> _Exercise requirements_: Excluding images, repeat the data exactly as given.

> _Data records_:
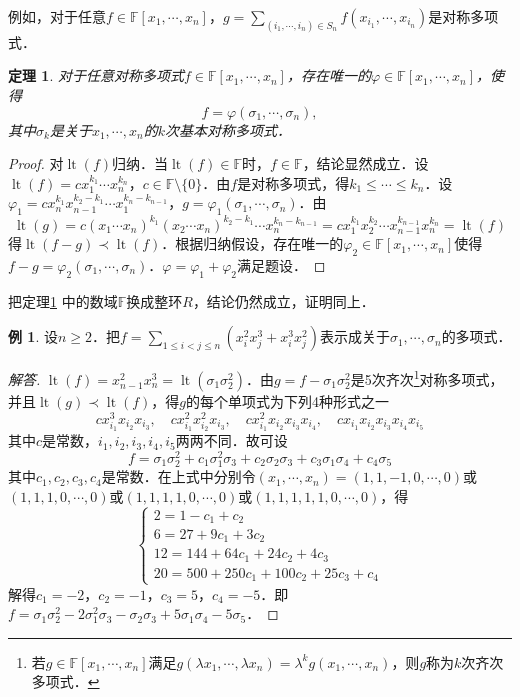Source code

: \documentclass[a4paper,fontset=windows]{ctexbook}
\newtheorem{theorem}{定理}[chapter]
\theoremstyle{definition}
\newtheorem{example}{例}[chapter]
\DeclareMathOperator{\lt}{lt}
\def\note{\noindent\raisebox{10pt}{\dbend}\hspace{7pt}}
\renewcommand{\le}{\leqslant}
\renewcommand{\ge}{\geqslant}
\begin{document}
例如，对于任意$f\in\mathbb{F}[x_1,\cdots,x_n]$，$g=\sum\limits_{(i_1,\cdots,i_n)\in S_n}f(x_{i_1},\cdots,x_{i_n})$是对称多项式．

\begin{theorem}\label{thm11.20}
对于任意对称多项式$f\in\mathbb{F}[x_1,\cdots,x_n]$，存在唯一的$\varphi\in\mathbb{F}[x_1,\cdots,x_n]$，使得
$$f=\varphi(\sigma_1,\cdots,\sigma_n),$$
其中$\sigma_k$是关于$x_1,\cdots,x_n$的$k$次基本对称多项式．
\end{theorem}

\begin{proof}
对$\lt(f)$归纳．当$\lt(f)\in\mathbb{F}$时，$f\in\mathbb{F}$，结论显然成立．设$\lt(f)=c x_1^{k_1}\cdots x_n^{k_n}$，$c\in\mathbb{F}\setminus\{0\}$．由$f$是对称多项式，得$k_1\le\cdots\le k_n$．设$\varphi_1=cx_n^{k_1}x_{n-1}^{k_2-k_1}\cdots x_1^{k_n-k_{n-1}}$，$g=\varphi_1(\sigma_1,\cdots,\sigma_n)$．由
$$\lt(g)=c(x_1\cdots x_n)^{k_1}(x_2\cdots x_n)^{k_2-k_1}\cdots x_n^{k_n-k_{n-1}}=cx_1^{k_1}x_2^{k_2}\cdots x_{n-1}^{k_{n-1}}x_n^{k_n}=\lt(f)$$
得$\lt(f-g)\prec\lt(f)$．根据归纳假设，存在唯一的$\varphi_2\in\mathbb{F}[x_1,\cdots,x_n]$使得$f-g=\varphi_2(\sigma_1,\cdots,\sigma_n)$．$\varphi=\varphi_1+\varphi_2$满足题设．
\end{proof}

\note 把定理\ref{thm11.20} 中的数域$\mathbb{F}$换成整环$R$，结论仍然成立，证明同上．

\begin{example}
设$n\ge 2$．把$f=\sum\limits_{1\le i<j\le n}(x_i^2x_j^3+x_i^3x_j^2)$表示成关于$\sigma_1,\cdots,\sigma_n$的多项式．
\end{example}

\begin{proof}[解答]
$\lt(f)=x_{n-1}^2x_n^3=\lt(\sigma_1\sigma_2^2)$．由$g=f-\sigma_1\sigma_2^2$是5次齐次\footnote{若$g\in\mathbb{F}[x_1,\cdots,x_n]$满足$g(\lambda x_1,\cdots,\lambda x_n)=\lambda^kg(x_1,\cdots,x_n)$，则$g$称为$k$次齐次多项式．}对称多项式，并且$\lt(g)\prec\lt(f)$，得$g$的每个单项式为下列4种形式之一
$$cx_{i_1}^3x_{i_2}x_{i_3},\quad cx_{i_1}^2x_{i_2}^2x_{i_3},\quad cx_{i_1}^2x_{i_2}x_{i_3}x_{i_4},\quad cx_{i_1}x_{i_2}x_{i_3}x_{i_4}x_{i_5}$$
其中$c$是常数，$i_1,i_2,i_3,i_4,i_5$两两不同．故可设
$$f=\sigma_1\sigma_2^2+c_1\sigma_1^2\sigma_3+c_2\sigma_2\sigma_3 +c_3\sigma_1\sigma_4+c_4\sigma_5$$
其中$c_1,c_2,c_3,c_4$是常数．在上式中分别令$(x_1,\cdots,x_n)=(1,1,-1,0,\cdots,0)$或$(1,1,1,0,\cdots,0)$或$(1,1,1,1,0,\cdots,0)$或$(1,1,1,1,1,0,\cdots,0)$，得
$$\begin{cases}2=1-c_1+c_2 \\ 6=27+9c_1+3c_2 \\ 12=144+64c_1+24c_2+4c_3 \\ 20=500+250c_1+100c_2+25c_3+c_4
\end{cases}$$
解得$c_1=-2$，$c_2=-1$，$c_3=5$，$c_4=-5$．即$f=\sigma_1\sigma_2^2-2\sigma_1^2\sigma_3-\sigma_2\sigma_3+5\sigma_1\sigma_4-5\sigma_5$．
\end{proof}
\end{document}
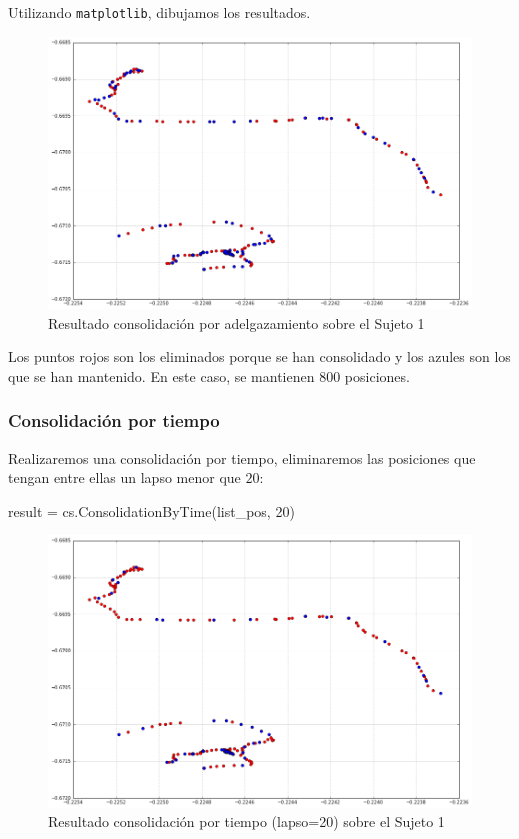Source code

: \documentclass[a4paper, 12pt]{article}
\begin{document}
Utilizando \texttt{matplotlib}, dibujamos los resultados.\\

\begin{figure}[H]
	\includegraphics[scale=.45]{../comparativa/thinningSuj1.png}
	\caption{Resultado consolidaci\'on por adelgazamiento sobre el Sujeto 1}
\end{figure}

Los puntos rojos son los eliminados porque se han consolidado y los azules son los que se han mantenido. En este caso, se mantienen 800 posiciones. \\

\pagebreak
\subsubsection{Consolidaci\'on por tiempo}

Realizaremos una consolidaci\'on por tiempo, eliminaremos las posiciones que tengan entre ellas un lapso menor que $20$:

\begin{python}
result = cs.ConsolidationByTime(list_pos, 20)
\end{python}

\begin{figure}[H]
	\includegraphics[scale=.45]{../comparativa/byTimeSuj1.png}
	\caption{Resultado consolidaci\'on por tiempo (lapso=20) sobre el Sujeto 1}
\end{figure}
\end{document}

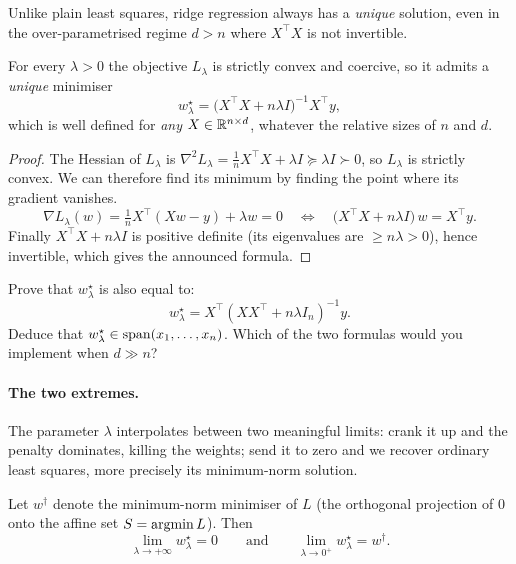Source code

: Unlike plain least squares, ridge regression
always has a \emph{unique} solution, even in the over-parametrised regime $d > n$
where $X^\top X$ is not invertible.

\begin{prop}
For every $\lambda > 0$ the objective $L_\lambda$ is strictly convex and coercive, so
it admits a \emph{unique} minimiser
\[
w^\star_\lambda = \big( X^\top X + n\lambda I \big)^{-1} X^\top y ,
\]
which is well defined for \emph{any} $X \in \R^{n \times d}$, whatever the relative
sizes of $n$ and $d$.
\end{prop}

\begin{proof}
The Hessian of $L_\lambda$ is $\nabla^2 L_\lambda = \tfrac{1}{n} X^\top X + \lambda I
\succeq \lambda I \succ 0$, so $L_\lambda$ is strictly convex. We can therefore find its minimum by finding the point where its gradient vanishes.
\[
\nabla L_\lambda(w) = \tfrac{1}{n} X^\top (X w - y) + \lambda w = 0
\quad \Longleftrightarrow \quad
\big( X^\top X + n\lambda I \big)\, w = X^\top y .
\]
Finally $X^\top X + n\lambda I$ is positive definite (its eigenvalues are $\geq
n\lambda > 0$), hence invertible, which gives the announced formula.
\end{proof}


\begin{exercise}[$\star$]
Prove that $w^\star_\lambda$ is also equal to:
\[
w^\star_\lambda = X^\top (X X^\top + n \lambda I_n)^{-1} y.
\]
Deduce that $w^\star_\lambda \in \spn(x_1, \dots, x_n)$.
Which of the two formulas would you implement when $d \gg n$?
\end{exercise}

\paragraph{The two extremes.}
The parameter $\lambda$ interpolates between two meaningful limits: crank it up and
the penalty dominates, killing the weights; send it to zero and we recover ordinary
least squares, more precisely its minimum-norm solution.

\begin{prop}
Let $w^\dagger$ denote the minimum-norm minimiser of $L$ (the orthogonal projection
of $0$ onto the affine set $S = \argmin L$). Then
\[
\lim_{\lambda \to +\infty} w^\star_\lambda = 0
\qquad \text{and} \qquad
\lim_{\lambda \to 0^+} w^\star_\lambda = w^\dagger .
\]
\end{prop}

> _Solution to the exercise_:
Source code

: \documentclass[a4paper,fontset=windows]{ctexbook}
\newtheorem{theorem}{定理}[chapter]
\theoremstyle{definition}
\newtheorem{example}{例}[chapter]
\DeclareMathOperator{\lt}{lt}
\def\note{\noindent\raisebox{10pt}{\dbend}\hspace{7pt}}
\renewcommand{\le}{\leqslant}
\renewcommand{\ge}{\geqslant}
\begin{document}
例如，对于任意$f\in\mathbb{F}[x_1,\cdots,x_n]$，$g=\sum\limits_{(i_1,\cdots,i_n)\in S_n}f(x_{i_1},\cdots,x_{i_n})$是对称多项式．

\begin{theorem}\label{thm11.20}
对于任意对称多项式$f\in\mathbb{F}[x_1,\cdots,x_n]$，存在唯一的$\varphi\in\mathbb{F}[x_1,\cdots,x_n]$，使得
$$f=\varphi(\sigma_1,\cdots,\sigma_n),$$
其中$\sigma_k$是关于$x_1,\cdots,x_n$的$k$次基本对称多项式．
\end{theorem}

\begin{proof}
对$\lt(f)$归纳．当$\lt(f)\in\mathbb{F}$时，$f\in\mathbb{F}$，结论显然成立．设$\lt(f)=c x_1^{k_1}\cdots x_n^{k_n}$，$c\in\mathbb{F}\setminus\{0\}$．由$f$是对称多项式，得$k_1\le\cdots\le k_n$．设$\varphi_1=cx_n^{k_1}x_{n-1}^{k_2-k_1}\cdots x_1^{k_n-k_{n-1}}$，$g=\varphi_1(\sigma_1,\cdots,\sigma_n)$．由
$$\lt(g)=c(x_1\cdots x_n)^{k_1}(x_2\cdots x_n)^{k_2-k_1}\cdots x_n^{k_n-k_{n-1}}=cx_1^{k_1}x_2^{k_2}\cdots x_{n-1}^{k_{n-1}}x_n^{k_n}=\lt(f)$$
得$\lt(f-g)\prec\lt(f)$．根据归纳假设，存在唯一的$\varphi_2\in\mathbb{F}[x_1,\cdots,x_n]$使得$f-g=\varphi_2(\sigma_1,\cdots,\sigma_n)$．$\varphi=\varphi_1+\varphi_2$满足题设．
\end{proof}

\note 把定理\ref{thm11.20} 中的数域$\mathbb{F}$换成整环$R$，结论仍然成立，证明同上．

\begin{example}
设$n\ge 2$．把$f=\sum\limits_{1\le i<j\le n}(x_i^2x_j^3+x_i^3x_j^2)$表示成关于$\sigma_1,\cdots,\sigma_n$的多项式．
\end{example}

\begin{proof}[解答]
$\lt(f)=x_{n-1}^2x_n^3=\lt(\sigma_1\sigma_2^2)$．由$g=f-\sigma_1\sigma_2^2$是5次齐次\footnote{若$g\in\mathbb{F}[x_1,\cdots,x_n]$满足$g(\lambda x_1,\cdots,\lambda x_n)=\lambda^kg(x_1,\cdots,x_n)$，则$g$称为$k$次齐次多项式．}对称多项式，并且$\lt(g)\prec\lt(f)$，得$g$的每个单项式为下列4种形式之一
$$cx_{i_1}^3x_{i_2}x_{i_3},\quad cx_{i_1}^2x_{i_2}^2x_{i_3},\quad cx_{i_1}^2x_{i_2}x_{i_3}x_{i_4},\quad cx_{i_1}x_{i_2}x_{i_3}x_{i_4}x_{i_5}$$
其中$c$是常数，$i_1,i_2,i_3,i_4,i_5$两两不同．故可设
$$f=\sigma_1\sigma_2^2+c_1\sigma_1^2\sigma_3+c_2\sigma_2\sigma_3 +c_3\sigma_1\sigma_4+c_4\sigma_5$$
其中$c_1,c_2,c_3,c_4$是常数．在上式中分别令$(x_1,\cdots,x_n)=(1,1,-1,0,\cdots,0)$或$(1,1,1,0,\cdots,0)$或$(1,1,1,1,0,\cdots,0)$或$(1,1,1,1,1,0,\cdots,0)$，得
$$\begin{cases}2=1-c_1+c_2 \\ 6=27+9c_1+3c_2 \\ 12=144+64c_1+24c_2+4c_3 \\ 20=500+250c_1+100c_2+25c_3+c_4
\end{cases}$$
解得$c_1=-2$，$c_2=-1$，$c_3=5$，$c_4=-5$．即$f=\sigma_1\sigma_2^2-2\sigma_1^2\sigma_3-\sigma_2\sigma_3+5\sigma_1\sigma_4-5\sigma_5$．
\end{proof}
\end{document}
Source code

: \documentclass[a4paper, 12pt]{article}
\begin{document}
Utilizando \texttt{matplotlib}, dibujamos los resultados.\\

\begin{figure}[H]
	\includegraphics[scale=.45]{../comparativa/thinningSuj1.png}
	\caption{Resultado consolidaci\'on por adelgazamiento sobre el Sujeto 1}
\end{figure}

Los puntos rojos son los eliminados porque se han consolidado y los azules son los que se han mantenido. En este caso, se mantienen 800 posiciones. \\

\pagebreak
\subsubsection{Consolidaci\'on por tiempo}

Realizaremos una consolidaci\'on por tiempo, eliminaremos las posiciones que tengan entre ellas un lapso menor que $20$:

\begin{python}
result = cs.ConsolidationByTime(list_pos, 20)
\end{python}

\begin{figure}[H]
	\includegraphics[scale=.45]{../comparativa/byTimeSuj1.png}
	\caption{Resultado consolidaci\'on por tiempo (lapso=20) sobre el Sujeto 1}
\end{figure}
\end{document}

Source code

: Unlike plain least squares, ridge regression
always has a \emph{unique} solution, even in the over-parametrised regime $d > n$
where $X^\top X$ is not invertible.

\begin{prop}
For every $\lambda > 0$ the objective $L_\lambda$ is strictly convex and coercive, so
it admits a \emph{unique} minimiser
\[
w^\star_\lambda = \big( X^\top X + n\lambda I \big)^{-1} X^\top y ,
\]
which is well defined for \emph{any} $X \in \R^{n \times d}$, whatever the relative
sizes of $n$ and $d$.
\end{prop}

\begin{proof}
The Hessian of $L_\lambda$ is $\nabla^2 L_\lambda = \tfrac{1}{n} X^\top X + \lambda I
\succeq \lambda I \succ 0$, so $L_\lambda$ is strictly convex. We can therefore find its minimum by finding the point where its gradient vanishes.
\[
\nabla L_\lambda(w) = \tfrac{1}{n} X^\top (X w - y) + \lambda w = 0
\quad \Longleftrightarrow \quad
\big( X^\top X + n\lambda I \big)\, w = X^\top y .
\]
Finally $X^\top X + n\lambda I$ is positive definite (its eigenvalues are $\geq
n\lambda > 0$), hence invertible, which gives the announced formula.
\end{proof}


\begin{exercise}[$\star$]
Prove that $w^\star_\lambda$ is also equal to:
\[
w^\star_\lambda = X^\top (X X^\top + n \lambda I_n)^{-1} y.
\]
Deduce that $w^\star_\lambda \in \spn(x_1, \dots, x_n)$.
Which of the two formulas would you implement when $d \gg n$?
\end{exercise}

\paragraph{The two extremes.}
The parameter $\lambda$ interpolates between two meaningful limits: crank it up and
the penalty dominates, killing the weights; send it to zero and we recover ordinary
least squares, more precisely its minimum-norm solution.

\begin{prop}
Let $w^\dagger$ denote the minimum-norm minimiser of $L$ (the orthogonal projection
of $0$ onto the affine set $S = \argmin L$). Then
\[
\lim_{\lambda \to +\infty} w^\star_\lambda = 0
\qquad \text{and} \qquad
\lim_{\lambda \to 0^+} w^\star_\lambda = w^\dagger .
\]
\end{prop}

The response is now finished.